The Rules side with your lefty friend. There is no maximum distance that you can go to find the nearest point of relief (NPR), no nearer the hole. The one club length applies only to the area where you can drop the ball after determining the NPR. If your friend's NPR was on the other side of the cart path, then he can play from there without any penalty. Next time make sure you follow the right path.

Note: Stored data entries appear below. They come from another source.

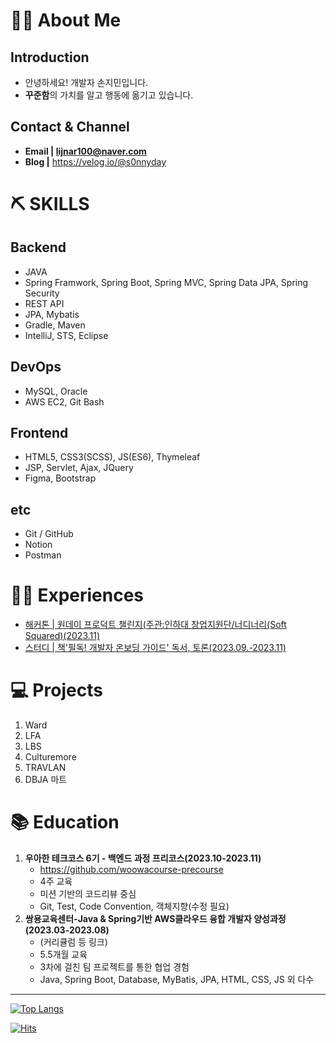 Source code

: # 💁‍♂️ About Me
## Introduction
* 안녕하세요! 개발자 손지민입니다.
* **꾸준함**의 가치를 알고 행동에 옮기고 있습니다.

## Contact & Channel
* **Email | lijnar100@naver.com**
* **Blog |** https://velog.io/@s0nnyday

# ⛏ SKILLS
## Backend
- JAVA
- Spring Framwork, Spring Boot, Spring MVC, Spring Data JPA, Spring Security
- REST API
- JPA, Mybatis
- Gradle, Maven
- IntelliJ, STS, Eclipse

## DevOps
- MySQL, Oracle
- AWS EC2, Git Bash

## Frontend
- HTML5, CSS3(SCSS), JS(ES6), Thymeleaf
- JSP, Servlet, Ajax, JQuery
- Figma, Bootstrap

## etc
- Git / GitHub
- Notion
- Postman

# 🏃‍♂️ Experiences
* [해커톤 | 원데이 프로덕트 챌린지(주관:인하대 창업지원단/너디너리(Soft Squared)(2023.11)](https://github.com/LawFA/LFA_Server)
* [스터디 | 책'필독! 개발자 온보딩 가이드' 독서, 토론(2023.09.-2023.11)](https://velog.io/@s0nnyday/series/%EC%8A%A4%ED%84%B0%EB%94%94%ED%95%84%EB%8F%85-%EA%B0%9C%EB%B0%9C%EC%9E%90-%EC%98%A8%EB%B3%B4%EB%94%A9-%EA%B0%80%EC%9D%B4%EB%93%9C)

# 💻 Projects
1. Ward
2. LFA
3. LBS
4. Culturemore
5. TRAVLAN
6. DBJA 마트

# 📚 Education
1. **우아한 테크코스 6기 - 백엔드 과정 프리코스(2023.10-2023.11)**
   * https://github.com/woowacourse-precourse
   * 4주 교육
   * 미션 기반의 코드리뷰 중심
   * Git, Test, Code Convention, 객체지향(수정 필요)
3. **쌍용교육센터-Java & Spring기반 AWS클라우드 융합 개발자 양성과정(2023.03-2023.08)**
   * (커리큘럼 등 링크)
   * 5.5개월 교육
   * 3차에 걸친 팀 프로젝트를 통한 협업 경험
   * Java, Spring Boot, Database, MyBatis, JPA, HTML, CSS, JS 외 다수

---
[![Top Langs](https://github-readme-stats.vercel.app/api/top-langs/?username=s0nnyday&layout=compact)](https://github.com/s0nnyday/github-readme-stats)

[![Hits](https://hits.seeyoufarm.com/api/count/incr/badge.svg?url=https%3A%2F%2Fgithub.com%2Fs0nnyday&count_bg=%2379C83D&title_bg=%23555555&icon=&icon_color=%23E7E7E7&title=hits&edge_flat=false)](https://hits.seeyoufarm.com)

Rules Guy: On the ninth hole of my local course I hit a drive down the left side, which has a street running along it. My friend said that my ball might be OB, so I hit a provisional. I then found my first ball in the left rough. On this hole there are white stakes that end shortly after the tee box and don't appear again for about 120 yards. My friend said I was out of bounds because I had to line up the two stakes, even though they were 120 yards apart. I argued I was in bounds because there were no stakes anywhere near my ball and nothing noted on the scorecard. I couldn't seem to find anything in the rules book. Please help.
— Charles Centore, via e-mail
Oh, it's there all right—you just have to look in the right place: Section II. The definition of out of bounds (OB) states that when defined by stakes, OB is the inside edge of the stakes at ground level. A string run along the inside edge from stake to stake would determine if the ball was in bounds or not. It's possible that some of the stakes may be missing on a course, but in your case a straight line between the two stakes that were on the hole would determine the boundary. At least your provisional saved you from a long walk back to the tee box.
Mr. Rules Man: I hit my approach shot to a green with water in front of it. The ball hit the far side of the water hazard, bounced once, hit a goose, and then bounced into the water. None of my playing partners knew how to rule it, so I dropped a ball where my first ball hit the goose and finished the hole without a penalty. Was I right?
— Ken Rogge, via e-mail
What's bad for the goose is also not good for the golfer. Rule 19-1 says that it's a "rub of the green" when a ball deflects off an outside agency. You must play from where the ball comes to rest, unless it was deliberately deflected by the outside agency. Not likely in this case. Your choices would be to play the ball in the hazard or proceed under the water hazard rule (Rule 26) with a one-stroke penalty. Or only play when the geese head south. At least the green fees will be cheaper.